___ RECORDS FOR THE TASK

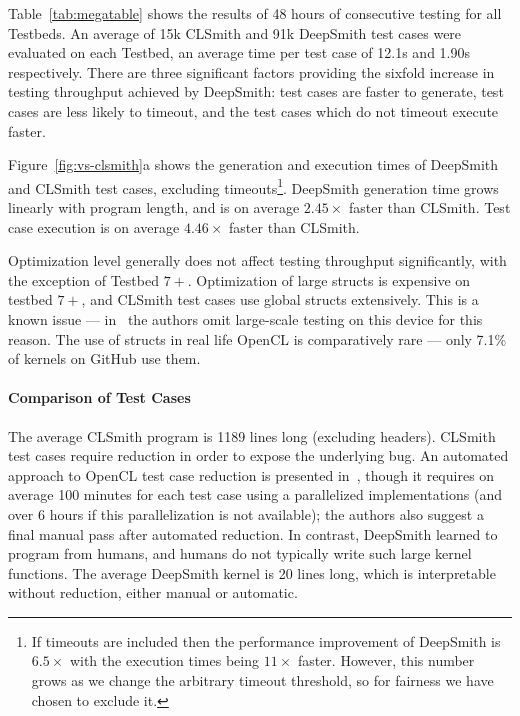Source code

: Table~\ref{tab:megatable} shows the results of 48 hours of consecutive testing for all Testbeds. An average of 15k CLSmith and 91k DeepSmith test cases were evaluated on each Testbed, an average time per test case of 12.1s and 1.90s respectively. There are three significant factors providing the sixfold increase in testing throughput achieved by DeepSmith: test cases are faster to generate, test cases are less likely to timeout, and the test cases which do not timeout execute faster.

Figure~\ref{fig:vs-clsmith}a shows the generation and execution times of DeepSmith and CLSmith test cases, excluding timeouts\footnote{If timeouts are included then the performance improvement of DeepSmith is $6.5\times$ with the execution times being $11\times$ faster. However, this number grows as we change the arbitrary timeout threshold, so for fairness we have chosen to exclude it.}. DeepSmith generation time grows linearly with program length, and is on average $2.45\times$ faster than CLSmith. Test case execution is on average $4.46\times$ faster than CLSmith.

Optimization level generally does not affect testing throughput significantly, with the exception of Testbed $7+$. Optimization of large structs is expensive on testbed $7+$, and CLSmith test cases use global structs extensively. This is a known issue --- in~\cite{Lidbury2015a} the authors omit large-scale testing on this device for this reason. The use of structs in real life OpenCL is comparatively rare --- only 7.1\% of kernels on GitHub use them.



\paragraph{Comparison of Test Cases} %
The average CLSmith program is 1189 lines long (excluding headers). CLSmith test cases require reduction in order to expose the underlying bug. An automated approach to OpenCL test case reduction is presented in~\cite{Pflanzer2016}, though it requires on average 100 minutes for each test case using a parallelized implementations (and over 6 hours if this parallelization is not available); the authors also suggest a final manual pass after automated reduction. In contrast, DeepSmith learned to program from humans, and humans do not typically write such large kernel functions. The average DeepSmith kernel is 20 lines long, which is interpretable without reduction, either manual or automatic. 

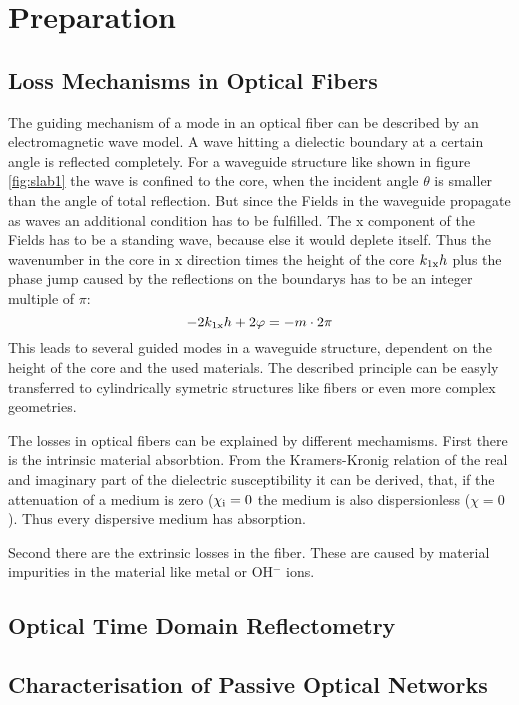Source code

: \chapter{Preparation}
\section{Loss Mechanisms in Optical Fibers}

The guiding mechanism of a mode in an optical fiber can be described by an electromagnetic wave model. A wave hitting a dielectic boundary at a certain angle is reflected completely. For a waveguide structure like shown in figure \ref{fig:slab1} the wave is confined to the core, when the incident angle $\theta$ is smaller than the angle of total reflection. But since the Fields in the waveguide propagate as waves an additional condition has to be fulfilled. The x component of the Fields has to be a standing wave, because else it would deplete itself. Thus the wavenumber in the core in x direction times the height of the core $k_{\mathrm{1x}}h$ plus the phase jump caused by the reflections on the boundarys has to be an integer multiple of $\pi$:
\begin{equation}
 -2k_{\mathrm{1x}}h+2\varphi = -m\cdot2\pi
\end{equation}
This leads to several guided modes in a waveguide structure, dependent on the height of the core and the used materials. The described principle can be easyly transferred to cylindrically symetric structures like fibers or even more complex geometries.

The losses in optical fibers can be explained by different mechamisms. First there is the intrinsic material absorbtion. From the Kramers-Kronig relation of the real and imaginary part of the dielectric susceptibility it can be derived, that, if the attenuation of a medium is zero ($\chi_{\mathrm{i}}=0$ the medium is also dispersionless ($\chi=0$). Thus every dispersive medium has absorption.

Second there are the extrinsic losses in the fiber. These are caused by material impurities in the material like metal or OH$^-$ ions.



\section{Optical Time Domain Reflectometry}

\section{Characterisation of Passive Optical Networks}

______
___ RECORDS FOR THE TASK

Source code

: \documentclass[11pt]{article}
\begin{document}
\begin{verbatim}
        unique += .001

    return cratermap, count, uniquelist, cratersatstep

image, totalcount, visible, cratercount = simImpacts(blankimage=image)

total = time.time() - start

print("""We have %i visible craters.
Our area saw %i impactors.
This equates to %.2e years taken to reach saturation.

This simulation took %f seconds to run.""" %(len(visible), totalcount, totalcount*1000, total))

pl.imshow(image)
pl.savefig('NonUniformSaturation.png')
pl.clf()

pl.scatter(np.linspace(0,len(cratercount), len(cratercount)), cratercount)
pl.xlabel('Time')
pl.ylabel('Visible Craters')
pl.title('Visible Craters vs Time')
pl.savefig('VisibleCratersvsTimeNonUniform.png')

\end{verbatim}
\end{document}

______

### ASSIGNED TASK
Count, in the records above, the lines that contain the word "begin"; the answer is that number alone.

### SOLVED PROBLEM
3